Of course this doesn't mean that messages are going to be submitted using
the SUBMIT protocol. But there has to be some kind of agent that performs
these functions, irrespective of how you talk to it.

> After all, JMAP already handles authentication, and it's not clear to
> me that a typical JMAP server is easily able to authenticate on behalf of
> the end user in a way that a port-587 server accepts.

Proxy authentication is widely if not universally supported using any
number of techniques. And again, you don't get rid of the need to
perform any number of actions based on the submitters identity just because
the user already authenticated to JMAP.

> Assuming that JMAP forwards to the filter or smarthost, then requiring that
> JMAP servers be able to forward SMTP extensions looks really odd.

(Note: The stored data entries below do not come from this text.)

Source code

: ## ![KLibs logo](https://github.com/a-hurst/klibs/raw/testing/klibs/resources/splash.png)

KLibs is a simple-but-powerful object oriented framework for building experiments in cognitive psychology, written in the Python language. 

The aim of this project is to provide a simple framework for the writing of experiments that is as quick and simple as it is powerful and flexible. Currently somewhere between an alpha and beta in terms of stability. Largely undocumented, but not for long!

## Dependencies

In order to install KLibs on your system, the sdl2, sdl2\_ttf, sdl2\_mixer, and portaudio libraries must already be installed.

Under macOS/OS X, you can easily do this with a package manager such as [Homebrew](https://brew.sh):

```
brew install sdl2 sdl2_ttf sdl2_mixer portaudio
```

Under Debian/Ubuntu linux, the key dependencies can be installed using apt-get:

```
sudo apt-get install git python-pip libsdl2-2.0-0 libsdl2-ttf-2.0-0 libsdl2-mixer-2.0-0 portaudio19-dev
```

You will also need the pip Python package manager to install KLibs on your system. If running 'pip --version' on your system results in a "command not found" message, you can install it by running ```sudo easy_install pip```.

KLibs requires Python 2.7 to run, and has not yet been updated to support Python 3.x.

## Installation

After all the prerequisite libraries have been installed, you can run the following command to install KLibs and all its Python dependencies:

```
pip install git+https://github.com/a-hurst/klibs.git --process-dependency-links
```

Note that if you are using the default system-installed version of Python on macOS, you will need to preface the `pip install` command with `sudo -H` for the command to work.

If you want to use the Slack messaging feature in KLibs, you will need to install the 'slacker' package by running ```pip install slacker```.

I have no idea what this "filter or smarthost" thing is that you're talking
about, but I can assure you that if it isn't directly integrated into the
SUBMIT server so it has direct access to credentials and can return immediate
failures rather than delayed DSNs, you have a serious implementation problem.

> A submission server on port 587 cannot forward SMTP extensions from its
> nexthop, why should one on port 443 have to?

Of course it can. Ours does this routinely.

> The usual answer is "so as to not need a corresponding JMAP RFC whenever
> there's a new SMTP RFC". That strikes me as poor. A new extension requires
> an RFC and three kinds of implementations (SMTP client, submission server,
> filter server). The RFC publication bit isn't usually the bottleneck among
> those four.

I guess you missed the recent discussion about the incredibly high cost of
RFCs. (Not that I agree, but one of the reasons I disagree is that we've worked
hard to eliminate the need to generate gratuitous material from the process.)